Only three days to go until Fantastically Great Women Who Made History is published! This time (as the title of the book suggests) we travel a bit further back through history to meet a huge mix of women from different cultures and backgrounds with an array of history making talents and ideas.
This week I’ll be posting some of the most surprising things I discovered about each of the women featured in the book to give you a sneaky preview of the extraordinary line up of women from Fantastically Great Women Who Made History …
- Escaped slave Harriet Tubman was a conductor on the Underground Railroad. I’d hear that phrase before and it conjured up images of some sort of secret train line, it was actually a top secret network of safe houses and hiding places used by slaves escaping from the southern ‘slave states’ of the USA to freedom in the so-called ‘free states’ of the northern USA (and free country of Canada). The term ‘railroad’ was used to describe the network because rail travel was an emerging form of transport at the time. And ‘underground’ referred to the secretive nature of the network – it had to be top secret because anyone caught helping slaves to escape was severely punished. Despite this Harriet risked her own safety many times to make the perilous journey south, guiding slaves to freedom and a better life.
- The Celtic people of Britain (who lived a thousand or so years ago) were very forward thinking and had the right idea about women making excellent leaders. They didn’t consider a female leader of a tribe to be odd at all. With her wild hair and merciless battle skills Boudicca, queen of the Celtic Icini tribe struck terror into the hearts of all who met her. (The invading Roman army were not so down with a woman making a good leader and COMPLETELY misjudged who they were messing with when they attempted to overthrow Boudicca.)

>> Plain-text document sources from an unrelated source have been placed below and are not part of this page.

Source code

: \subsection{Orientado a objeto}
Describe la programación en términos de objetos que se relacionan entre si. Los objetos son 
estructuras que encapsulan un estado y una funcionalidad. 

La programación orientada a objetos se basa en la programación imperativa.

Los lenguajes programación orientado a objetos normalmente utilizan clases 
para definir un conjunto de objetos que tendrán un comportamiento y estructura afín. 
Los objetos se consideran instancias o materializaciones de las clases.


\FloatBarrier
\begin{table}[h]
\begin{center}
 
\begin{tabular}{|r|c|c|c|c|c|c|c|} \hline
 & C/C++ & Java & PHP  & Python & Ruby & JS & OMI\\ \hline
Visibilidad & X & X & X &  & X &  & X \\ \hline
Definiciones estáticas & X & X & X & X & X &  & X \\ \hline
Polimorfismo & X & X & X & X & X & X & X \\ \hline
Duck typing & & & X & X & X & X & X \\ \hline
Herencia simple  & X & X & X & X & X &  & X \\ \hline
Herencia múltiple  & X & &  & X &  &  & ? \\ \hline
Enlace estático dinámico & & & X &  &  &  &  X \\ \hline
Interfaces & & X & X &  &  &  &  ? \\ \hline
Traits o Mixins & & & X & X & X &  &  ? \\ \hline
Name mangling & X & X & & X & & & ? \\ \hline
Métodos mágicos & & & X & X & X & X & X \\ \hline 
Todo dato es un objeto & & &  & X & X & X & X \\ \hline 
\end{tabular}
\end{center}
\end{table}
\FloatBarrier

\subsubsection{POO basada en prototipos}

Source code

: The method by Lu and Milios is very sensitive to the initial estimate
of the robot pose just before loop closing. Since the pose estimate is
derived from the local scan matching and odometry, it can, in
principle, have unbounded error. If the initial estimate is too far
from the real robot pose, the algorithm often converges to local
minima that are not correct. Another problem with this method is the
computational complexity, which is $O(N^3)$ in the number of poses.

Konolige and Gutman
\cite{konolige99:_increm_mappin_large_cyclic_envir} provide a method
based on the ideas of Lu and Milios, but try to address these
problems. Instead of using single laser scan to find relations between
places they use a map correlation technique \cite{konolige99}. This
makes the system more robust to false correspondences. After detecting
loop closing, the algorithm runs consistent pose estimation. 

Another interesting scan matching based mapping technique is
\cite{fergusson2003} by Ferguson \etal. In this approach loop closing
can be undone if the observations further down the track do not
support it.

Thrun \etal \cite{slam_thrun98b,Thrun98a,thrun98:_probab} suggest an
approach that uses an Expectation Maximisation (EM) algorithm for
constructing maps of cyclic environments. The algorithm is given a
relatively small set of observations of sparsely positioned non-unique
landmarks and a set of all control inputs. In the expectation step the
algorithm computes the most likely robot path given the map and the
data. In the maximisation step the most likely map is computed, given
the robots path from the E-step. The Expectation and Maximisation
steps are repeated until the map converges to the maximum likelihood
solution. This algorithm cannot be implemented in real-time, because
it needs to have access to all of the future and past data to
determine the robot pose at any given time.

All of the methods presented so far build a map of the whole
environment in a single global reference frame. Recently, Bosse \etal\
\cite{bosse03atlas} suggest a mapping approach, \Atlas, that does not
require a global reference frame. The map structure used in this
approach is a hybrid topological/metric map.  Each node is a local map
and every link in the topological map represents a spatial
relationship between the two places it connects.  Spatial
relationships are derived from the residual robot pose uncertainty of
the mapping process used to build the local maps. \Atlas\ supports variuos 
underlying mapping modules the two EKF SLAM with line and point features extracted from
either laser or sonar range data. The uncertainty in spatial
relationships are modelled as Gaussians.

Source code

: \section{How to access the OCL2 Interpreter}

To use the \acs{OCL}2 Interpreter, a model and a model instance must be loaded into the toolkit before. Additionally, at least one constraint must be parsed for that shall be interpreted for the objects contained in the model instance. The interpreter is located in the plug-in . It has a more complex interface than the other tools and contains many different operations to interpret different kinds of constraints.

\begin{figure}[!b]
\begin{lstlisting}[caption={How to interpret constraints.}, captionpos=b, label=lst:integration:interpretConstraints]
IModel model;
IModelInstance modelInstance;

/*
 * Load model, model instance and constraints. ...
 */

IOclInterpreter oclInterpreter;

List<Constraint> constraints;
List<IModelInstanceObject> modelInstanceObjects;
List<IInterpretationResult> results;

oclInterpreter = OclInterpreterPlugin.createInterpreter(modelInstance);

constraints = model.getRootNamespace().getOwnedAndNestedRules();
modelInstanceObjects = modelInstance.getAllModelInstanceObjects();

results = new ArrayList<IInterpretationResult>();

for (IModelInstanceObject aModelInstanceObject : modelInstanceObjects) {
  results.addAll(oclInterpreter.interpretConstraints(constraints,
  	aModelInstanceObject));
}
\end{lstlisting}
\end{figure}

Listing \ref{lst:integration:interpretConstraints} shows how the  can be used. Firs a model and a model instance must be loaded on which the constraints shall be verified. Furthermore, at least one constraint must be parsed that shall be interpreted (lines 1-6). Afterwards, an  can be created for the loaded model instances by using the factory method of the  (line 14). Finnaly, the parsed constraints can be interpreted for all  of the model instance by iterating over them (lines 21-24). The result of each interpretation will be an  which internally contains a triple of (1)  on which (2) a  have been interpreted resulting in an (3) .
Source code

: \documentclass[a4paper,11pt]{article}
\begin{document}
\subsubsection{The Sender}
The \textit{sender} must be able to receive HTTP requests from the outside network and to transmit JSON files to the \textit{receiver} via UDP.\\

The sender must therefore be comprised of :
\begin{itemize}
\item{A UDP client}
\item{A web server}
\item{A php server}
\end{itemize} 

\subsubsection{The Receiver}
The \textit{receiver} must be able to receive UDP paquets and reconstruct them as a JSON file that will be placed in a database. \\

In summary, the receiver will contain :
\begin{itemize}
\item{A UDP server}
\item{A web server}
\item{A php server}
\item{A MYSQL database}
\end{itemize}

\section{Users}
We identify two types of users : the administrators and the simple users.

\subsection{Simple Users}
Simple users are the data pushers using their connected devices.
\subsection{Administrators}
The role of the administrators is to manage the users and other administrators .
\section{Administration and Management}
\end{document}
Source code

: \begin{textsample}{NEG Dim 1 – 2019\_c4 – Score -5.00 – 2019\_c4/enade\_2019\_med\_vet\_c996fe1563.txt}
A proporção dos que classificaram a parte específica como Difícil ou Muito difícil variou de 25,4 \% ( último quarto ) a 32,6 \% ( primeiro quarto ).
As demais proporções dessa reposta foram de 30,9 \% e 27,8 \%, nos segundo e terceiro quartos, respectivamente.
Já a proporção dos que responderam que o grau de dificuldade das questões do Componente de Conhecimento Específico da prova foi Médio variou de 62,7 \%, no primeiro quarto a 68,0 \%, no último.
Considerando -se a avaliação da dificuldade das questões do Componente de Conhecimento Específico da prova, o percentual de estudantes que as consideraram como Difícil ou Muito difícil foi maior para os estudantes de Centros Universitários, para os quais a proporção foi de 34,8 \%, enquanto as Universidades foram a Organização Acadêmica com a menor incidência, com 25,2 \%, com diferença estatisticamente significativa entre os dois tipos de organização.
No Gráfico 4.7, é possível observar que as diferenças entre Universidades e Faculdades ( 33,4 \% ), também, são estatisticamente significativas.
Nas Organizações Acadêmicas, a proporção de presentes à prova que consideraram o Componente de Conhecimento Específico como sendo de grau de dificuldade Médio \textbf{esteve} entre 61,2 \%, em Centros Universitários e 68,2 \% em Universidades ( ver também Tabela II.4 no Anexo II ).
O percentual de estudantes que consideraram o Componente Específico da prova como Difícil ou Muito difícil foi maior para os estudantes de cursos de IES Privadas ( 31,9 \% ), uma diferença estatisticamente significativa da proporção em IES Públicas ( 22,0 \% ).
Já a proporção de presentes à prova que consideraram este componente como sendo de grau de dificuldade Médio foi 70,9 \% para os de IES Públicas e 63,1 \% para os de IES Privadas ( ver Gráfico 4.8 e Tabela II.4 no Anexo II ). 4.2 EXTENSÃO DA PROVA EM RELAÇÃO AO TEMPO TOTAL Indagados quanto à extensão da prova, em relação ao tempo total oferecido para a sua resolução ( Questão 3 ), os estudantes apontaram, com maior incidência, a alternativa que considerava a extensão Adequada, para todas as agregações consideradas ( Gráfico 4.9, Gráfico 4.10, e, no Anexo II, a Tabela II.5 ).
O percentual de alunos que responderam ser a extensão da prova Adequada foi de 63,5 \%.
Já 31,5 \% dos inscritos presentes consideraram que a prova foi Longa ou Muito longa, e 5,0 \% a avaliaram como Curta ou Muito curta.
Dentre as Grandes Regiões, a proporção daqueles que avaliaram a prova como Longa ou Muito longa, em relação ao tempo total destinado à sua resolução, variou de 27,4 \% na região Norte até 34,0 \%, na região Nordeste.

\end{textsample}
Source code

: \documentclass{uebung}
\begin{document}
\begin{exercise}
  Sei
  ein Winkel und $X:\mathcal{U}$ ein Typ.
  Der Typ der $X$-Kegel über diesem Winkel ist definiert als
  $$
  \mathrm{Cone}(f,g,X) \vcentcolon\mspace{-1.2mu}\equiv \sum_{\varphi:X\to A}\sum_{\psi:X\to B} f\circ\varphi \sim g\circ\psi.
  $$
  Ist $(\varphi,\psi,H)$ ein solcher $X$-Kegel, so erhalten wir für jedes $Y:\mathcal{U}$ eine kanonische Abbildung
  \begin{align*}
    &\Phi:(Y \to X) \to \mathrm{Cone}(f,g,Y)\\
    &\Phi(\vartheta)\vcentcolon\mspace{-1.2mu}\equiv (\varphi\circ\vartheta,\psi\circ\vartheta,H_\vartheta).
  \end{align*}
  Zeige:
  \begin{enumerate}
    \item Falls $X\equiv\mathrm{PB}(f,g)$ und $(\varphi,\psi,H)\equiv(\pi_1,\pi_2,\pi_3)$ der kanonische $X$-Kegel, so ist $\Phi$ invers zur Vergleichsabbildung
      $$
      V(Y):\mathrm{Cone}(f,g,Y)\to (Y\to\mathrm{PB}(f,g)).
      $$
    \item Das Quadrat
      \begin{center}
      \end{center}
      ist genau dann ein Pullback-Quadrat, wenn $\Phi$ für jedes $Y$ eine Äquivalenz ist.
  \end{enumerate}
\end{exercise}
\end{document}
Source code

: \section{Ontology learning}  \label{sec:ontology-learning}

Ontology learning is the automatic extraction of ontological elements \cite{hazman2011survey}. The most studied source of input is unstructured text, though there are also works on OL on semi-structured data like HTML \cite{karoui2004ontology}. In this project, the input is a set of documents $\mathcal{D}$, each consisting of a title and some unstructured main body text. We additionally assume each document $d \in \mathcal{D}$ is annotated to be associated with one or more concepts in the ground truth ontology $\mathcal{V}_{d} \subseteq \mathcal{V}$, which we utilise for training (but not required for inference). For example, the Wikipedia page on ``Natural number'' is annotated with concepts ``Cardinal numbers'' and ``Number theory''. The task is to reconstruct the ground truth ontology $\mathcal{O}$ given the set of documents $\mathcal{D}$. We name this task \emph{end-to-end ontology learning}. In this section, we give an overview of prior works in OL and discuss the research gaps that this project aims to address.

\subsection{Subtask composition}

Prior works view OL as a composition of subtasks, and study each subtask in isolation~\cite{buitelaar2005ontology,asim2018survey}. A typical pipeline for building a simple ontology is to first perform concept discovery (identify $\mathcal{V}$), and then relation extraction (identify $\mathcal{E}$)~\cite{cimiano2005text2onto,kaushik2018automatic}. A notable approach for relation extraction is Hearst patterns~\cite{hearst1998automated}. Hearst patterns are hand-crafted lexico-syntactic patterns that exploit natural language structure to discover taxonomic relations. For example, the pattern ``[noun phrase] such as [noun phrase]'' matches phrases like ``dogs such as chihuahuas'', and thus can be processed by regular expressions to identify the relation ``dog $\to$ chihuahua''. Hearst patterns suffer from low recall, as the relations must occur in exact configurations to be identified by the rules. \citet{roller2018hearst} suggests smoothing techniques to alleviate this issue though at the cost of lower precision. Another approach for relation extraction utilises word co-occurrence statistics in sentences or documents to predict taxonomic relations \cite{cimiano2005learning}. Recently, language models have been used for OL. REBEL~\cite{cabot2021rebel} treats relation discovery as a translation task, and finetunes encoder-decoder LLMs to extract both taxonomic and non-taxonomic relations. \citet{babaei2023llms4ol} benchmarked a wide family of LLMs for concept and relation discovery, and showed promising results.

- There was a suffragette leader commonly referred to as ‘The General’, her name was Flora Drummond. Flora took ‘leading her troops’ very seriously indeed. At suffragette demonstrations she would wear military style clothing and ride a horse, as if heading into battle with her army of suffragettes to achieve Votes for Women. (And a battle it certainly was for women like Flora and her fellow soldiers in petticoats).
- Chinese revolutionary Qiu Jin was a leading voice in bringing an end to the age old and debilitating tradition of foot binding. (Small feet were considered beautiful so a girl’s feet would be tightly bound until they measured as little as 10cm long.)